All my decisions were made “as a family.” We all sat down at the kitchen table and discussed my decision. What a sham! We all knew I was going to do what they wanted. The ramifications of rebellion were too horrible to contemplate. (Trauma bonding anyone!?!) I lived in fear of their rage, terrified they would bust me back to childhood if I didn’t do exactly what they wanted. Take away my keys. Lock me in the house. It wasn’t an altogether unreasonable fear. They had forced me to quit a job when I was twenty-three, not even allowing me to drive myself to my own exit interview.
Even after they allowed me to move out in my thirties, Mom would still look deeply into my eyes and worriedly inquire, “Are you eating? Are you sleeping enough!?!” Nope. I just sit around here hungry and tired and wondering what the Hell to do about it. Gggrrrrrrr. (In my own home I could actually cook without being interrogated and begrudged the power to cook my food and sleep, nap and relax in frickin’ peace without the inevitable knocks on the door and cries of “Are you OKAY!?!)
I was thirty-four before I discovered that my “irrational” fears were groundless. My parents had no legal power to hold me against my will, force me to sell my house and move back in with them or my greatest fear, take me away from my husband. Stupidly, I thought they could do all of that.
Have you ever been paralyzed, utterly unable to make a decision, act, go-for-it? That’s the result of enforced neediness.
We’ve been taught to utterly doubt our decision making process. We’ve been gaslighted into distrusting the evidence of our own senses. The words we say. The feelings we have. Our memories. Our intuition and gut instincts. We been manipulated into utterly distrusting ourselves and believing there’s something wrong with us. We are inherently the flotsam and jetsam of life. The dregs at the bottom of a bottle of wine. We are, as Emma Lazarus called it, “The wretched refuse of your teeming shore.” (And we wonder why we have low self-esteem!?!)
At least, that’s how it feels. And that’s why you find yourself in Aisle 23 of Wal-Mart in an utter mental paralysis unable to choose what kind of floor mop to buy. Whether to buy jumbo, large or extra-large eggs. What % of milk to buy. We don’t know off-hand what we want, only what others want. Our preferences have been buried so long, it takes a shovel to figure out what they are.

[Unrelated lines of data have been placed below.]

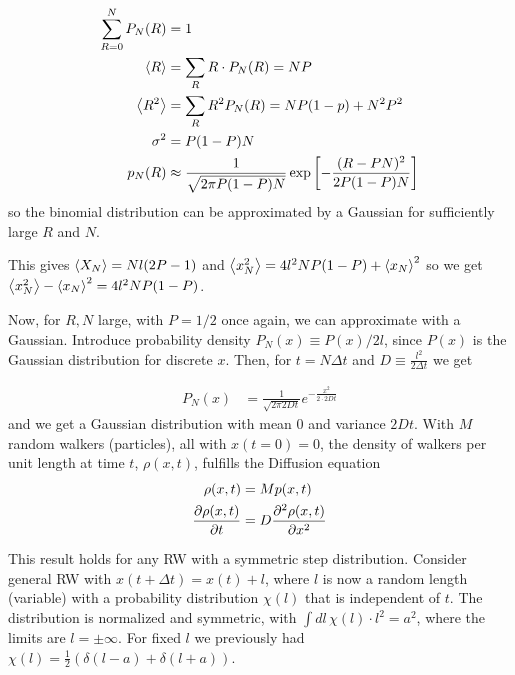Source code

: \documentclass[a4paper, english, 12pt]{article}
\newcommand{\bracket}[1]{\left[ #1 \right]}
\begin{document}
\begin{multicols*}{2}
\begin{align*}
    \sum_{R=0}^N P_N(R) &= 1 \\ 
    \expval{R} &= \sum_R R\cdot P_N(R)=NP \\ 
    \expval{R^2} &= \sum_R R^2 P_N(R) = NP(1-p) + N^2 P^2 \\
    \sigma^2 &= P(1-P)N \\ 
    p_N(R) &\approx \frac{1}{\sqrt{2\pi P(1-P)N}}\exp\bracket{-\frac{(R-PN)^2}{2P(1-P)N}}
\end{align*}
so the binomial distribution can be approximated by a Gaussian for sufficiently large $R$ and $N$. 

This gives $\expval{X_N}=Nl(2P-1)$ and $\expval{x_N^2}=4l^2 NP(1-P) + \expval{x_N}^2$ so we get $\expval{x_N^2} - \expval{x_N}^2 = 4l^2 N P(1-P)$.

Now, for $R,N$ large, with $P=1/2$ once again, we can approximate with a Gaussian. Introduce probability density $P_N(x)\equiv P(x)/2l$, since $P(x)$ is the Gaussian distribution for discrete $x$. Then, for $t=N\Delta t$ and $D\equiv \frac{l^2}{2\Delta t}$ we get 

\begin{align*}
    P_N(x) &= \frac{1}{\sqrt{2\pi 2Dt}} e^{-\frac{x^2}{2\cdot 2Dt}}
\end{align*}
and we get a Gaussian distribution with mean $0$ and variance $2Dt$. With $M$ random walkers (particles), all with $x(t=0)=0$, the density of walkers per unit length at time $t$, $\rho(x,t)$, fulfills the Diffusion equation 
\begin{align*}
    \rho(x,t) &= M p(x,t) \\ 
    \pdv{\rho(x,t)}{t} &= D \pdv[2]{\rho(x,t)}{x}
\end{align*}


This result holds for any RW with a symmetric step distribution. Consider general RW with $x(t+\Delta t)=x(t)+l$, where $l$ is now a random length (variable) with a probability distribution $\chi(l)$ that is independent of $t$. The distribution is normalized and symmetric, with $\int dl\,\chi(l)\cdot l^2=a^2$, where the limits are $l=\pm\infty$. For fixed $l$ we previously had $\chi(l)=\frac{1}{2}(\delta(l-a) + \delta(l+a))$. 


\end{multicols*}
\end{document}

And how to do things!?! Your Enforcer probably told you exactly how to do everything. Faced with a situation they didn’t address, we become paralyzed again. It’s taken years for me to figure out how I prefer to clean my house and do my laundry. It took bare-knuckled courage to make my own decisions without the “committee” convening to make my decisions for me.
NEEDY NO MORE!
It may take a few years, but here’s the good news: YOU ARE UTTERLY and COMPLETELY ABLE TO RUN YOUR OWN LIFE…and do a damn good job of it too!
Your intuition is trustworthy. Your observations correct. Your memories spot-on. Your decisions wise and well thought-out.
You were always equal to the job of being you. Your Neediness Enforcer is actually the one with the problem. They buoyed their own shaky self-esteem by “having all the answers” for you. And what a boost it was. But you didn’t need it. And their so-called “answers” were probably dribbling drivel anyways, weren’t they?
You aren’t needy…and you never were. Not really. It was just an act we learned…and now are un-learning! Viva Independence!